(Stored data)
============================================================

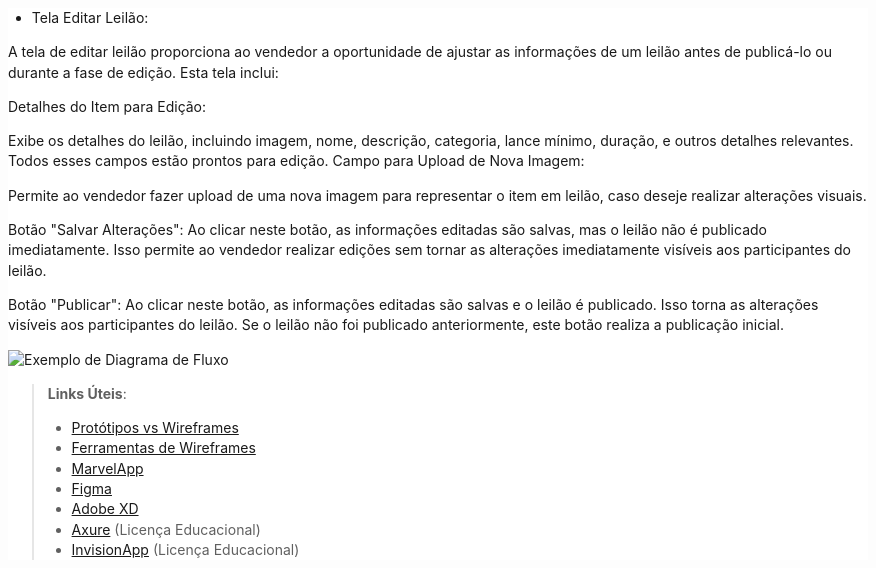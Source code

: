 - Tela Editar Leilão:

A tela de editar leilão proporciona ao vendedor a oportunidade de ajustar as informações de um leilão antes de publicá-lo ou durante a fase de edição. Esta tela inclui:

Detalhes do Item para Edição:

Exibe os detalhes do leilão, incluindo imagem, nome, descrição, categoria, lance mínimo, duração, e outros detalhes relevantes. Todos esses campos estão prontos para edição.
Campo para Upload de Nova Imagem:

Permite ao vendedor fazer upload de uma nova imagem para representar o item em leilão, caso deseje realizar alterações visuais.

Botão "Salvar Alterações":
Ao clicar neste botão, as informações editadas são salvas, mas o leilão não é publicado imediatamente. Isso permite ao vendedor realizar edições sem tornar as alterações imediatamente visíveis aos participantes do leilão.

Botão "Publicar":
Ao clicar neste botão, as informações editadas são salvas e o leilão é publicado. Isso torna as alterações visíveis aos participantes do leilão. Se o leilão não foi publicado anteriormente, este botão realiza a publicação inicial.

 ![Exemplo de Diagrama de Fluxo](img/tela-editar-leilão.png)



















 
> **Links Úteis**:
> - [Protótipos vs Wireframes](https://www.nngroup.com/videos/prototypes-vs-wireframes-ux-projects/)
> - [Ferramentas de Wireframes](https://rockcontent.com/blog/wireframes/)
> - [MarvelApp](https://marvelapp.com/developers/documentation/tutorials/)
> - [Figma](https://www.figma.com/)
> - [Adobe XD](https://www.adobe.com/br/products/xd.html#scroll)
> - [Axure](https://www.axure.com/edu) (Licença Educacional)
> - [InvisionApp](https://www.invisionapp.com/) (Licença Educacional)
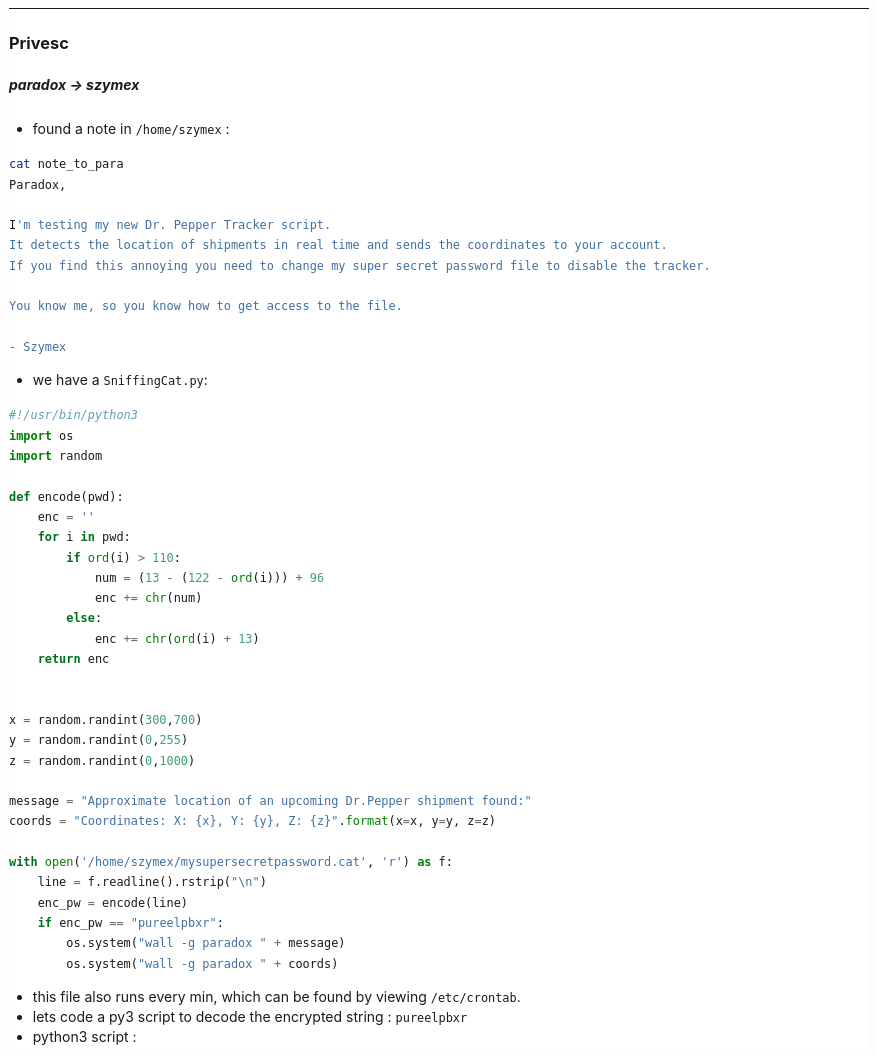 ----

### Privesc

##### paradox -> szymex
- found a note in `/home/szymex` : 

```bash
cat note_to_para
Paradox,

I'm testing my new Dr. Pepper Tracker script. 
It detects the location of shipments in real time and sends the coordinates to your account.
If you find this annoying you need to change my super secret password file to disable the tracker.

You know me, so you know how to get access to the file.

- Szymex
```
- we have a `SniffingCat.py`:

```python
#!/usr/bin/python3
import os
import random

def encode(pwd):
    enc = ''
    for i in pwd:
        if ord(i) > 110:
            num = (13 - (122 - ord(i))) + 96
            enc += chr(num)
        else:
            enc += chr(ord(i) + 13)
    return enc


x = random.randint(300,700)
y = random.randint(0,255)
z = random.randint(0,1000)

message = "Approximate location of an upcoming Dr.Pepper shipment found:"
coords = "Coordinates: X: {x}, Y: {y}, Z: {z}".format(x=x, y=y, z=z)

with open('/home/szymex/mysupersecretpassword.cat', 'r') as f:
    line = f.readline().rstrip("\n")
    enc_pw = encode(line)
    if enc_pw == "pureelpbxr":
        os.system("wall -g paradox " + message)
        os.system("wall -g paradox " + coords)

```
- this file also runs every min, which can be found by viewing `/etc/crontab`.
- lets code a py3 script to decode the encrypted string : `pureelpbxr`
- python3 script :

============================================================

:: EXERCISE OBJECTIVE ::
Please set down only the lines from the first line of the records above through the line that has "Detalhes do Item", exactly, and not the pictures.

:: ANSWER ::
Source code

: - Tela Editar Leilão:

A tela de editar leilão proporciona ao vendedor a oportunidade de ajustar as informações de um leilão antes de publicá-lo ou durante a fase de edição. Esta tela inclui:

Detalhes do Item para Edição:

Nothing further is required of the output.